* Exercise *
Starting at the line that contains "- **[Ledger Stream](https://ledger-stream-beta.xrplf.org/)**", quote each line exactly through the last line of the entries, both included.
── Extracted data
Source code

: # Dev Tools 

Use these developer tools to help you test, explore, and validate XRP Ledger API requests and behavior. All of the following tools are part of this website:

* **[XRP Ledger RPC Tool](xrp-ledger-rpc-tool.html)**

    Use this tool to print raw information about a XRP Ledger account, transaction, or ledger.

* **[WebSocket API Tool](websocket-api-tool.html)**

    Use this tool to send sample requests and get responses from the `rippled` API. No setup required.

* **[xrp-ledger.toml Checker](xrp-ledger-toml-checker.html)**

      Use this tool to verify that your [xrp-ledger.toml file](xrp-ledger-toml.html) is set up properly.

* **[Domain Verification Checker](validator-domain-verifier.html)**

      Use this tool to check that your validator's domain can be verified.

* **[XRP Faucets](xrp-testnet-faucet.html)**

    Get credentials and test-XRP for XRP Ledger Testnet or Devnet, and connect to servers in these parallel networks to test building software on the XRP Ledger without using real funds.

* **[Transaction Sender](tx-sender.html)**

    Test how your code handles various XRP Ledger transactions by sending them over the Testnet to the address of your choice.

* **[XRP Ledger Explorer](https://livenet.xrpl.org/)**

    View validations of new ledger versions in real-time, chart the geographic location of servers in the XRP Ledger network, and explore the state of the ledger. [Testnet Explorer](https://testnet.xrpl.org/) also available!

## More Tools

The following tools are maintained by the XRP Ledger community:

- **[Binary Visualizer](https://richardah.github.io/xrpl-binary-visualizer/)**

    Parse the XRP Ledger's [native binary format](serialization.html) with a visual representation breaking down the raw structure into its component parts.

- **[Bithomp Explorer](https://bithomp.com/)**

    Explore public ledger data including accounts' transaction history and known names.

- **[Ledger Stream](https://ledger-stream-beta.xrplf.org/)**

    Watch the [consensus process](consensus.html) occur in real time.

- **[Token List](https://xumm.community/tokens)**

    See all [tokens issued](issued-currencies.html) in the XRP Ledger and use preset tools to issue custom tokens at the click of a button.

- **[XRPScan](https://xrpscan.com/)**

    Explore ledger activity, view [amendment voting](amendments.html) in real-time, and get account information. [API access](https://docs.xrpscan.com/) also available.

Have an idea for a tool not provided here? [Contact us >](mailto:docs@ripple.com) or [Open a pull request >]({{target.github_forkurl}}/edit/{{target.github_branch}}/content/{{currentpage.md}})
────
* Answer space *
- **[Ledger Stream](https://ledger-stream-beta.xrplf.org/)**

    Watch the [consensus process](consensus.html) occur in real time.

- **[Token List](https://xumm.community/tokens)**

    See all [tokens issued](issued-currencies.html) in the XRP Ledger and use preset tools to issue custom tokens at the click of a button.

- **[XRPScan](https://xrpscan.com/)**

    Explore ledger activity, view [amendment voting](amendments.html) in real-time, and get account information. [API access](https://docs.xrpscan.com/) also available.

Have an idea for a tool not provided here? [Contact us >](mailto:docs@ripple.com) or [Open a pull request >]({{target.github_forkurl}}/edit/{{target.github_branch}}/content/{{currentpage.md}})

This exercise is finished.